- What needs to be done -
Somewhere below is a line with "1) Create a" and, later, a line with "their member functions."; repeat those two lines and all the lines between them, exactly as they are.
Recorded data Block Start
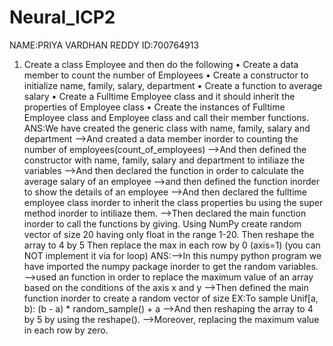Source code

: # Neural_ICP2
NAME:PRIYA VARDHAN REDDY                 ID:700764913
1) Create a class Employee and then do the following
• Create a data member to count the number of Employees
• Create a constructor to initialize name, family, salary, department
• Create a function to average salary
• Create a Fulltime Employee class and it should inherit the properties of Employee class
• Create the instances of Fulltime Employee class and Employee class and call their member functions.
ANS:We have created the generic class with name, family, salary and department -->And created a data member inorder to counting the number of employees(count_of_employees) -->And then defined the constructor with name, family, salary and department to intiliaze the variables -->And then declared the function in order to calculate the average salary of an employee -->and then defined the function inorder to show the details of an employee -->And then declared the fulltime employee class inorder to inherit the class properties bu using the super method inorder to intiliaze them. -->Then declared the main function inorder to call the functions by giving.
Using NumPy create random vector of size 20 having only float in the range 1-20.
Then reshape the array to 4 by 5
Then replace the max in each row by 0 (axis=1)
(you can NOT implement it via for loop)
ANS:-->In this numpy python program we have imported the numpy package inorder to get the random variables. -->used an function in order to replace the maximum value of an array based on the conditions of the axis x and y -->Then defined the main function inorder to create a random vector of size EX:To sample Unif[a, b): (b - a) * random_sample() + a -->And then reshaping the array to 4 by 5 by using the reshape(). -->Moreover, replacing the maximum value in each row by zero.

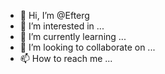 - 👋 Hi, I’m @Efterg
- 👀 I’m interested in ...
- 🌱 I’m currently learning ...
- 💞️ I’m looking to collaborate on ...
- 📫 How to reach me ...

<!---
Efterg/Efterg is a ✨ special ✨ repository because its `README.md` (this file) appears on your GitHub profile.
You can click the Preview link to take a look at your changes.
--->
Recorded data Block End
- Written response -
1) Create a class Employee and then do the following
• Create a data member to count the number of Employees
• Create a constructor to initialize name, family, salary, department
• Create a function to average salary
• Create a Fulltime Employee class and it should inherit the properties of Employee class
• Create the instances of Fulltime Employee class and Employee class and call their member functions.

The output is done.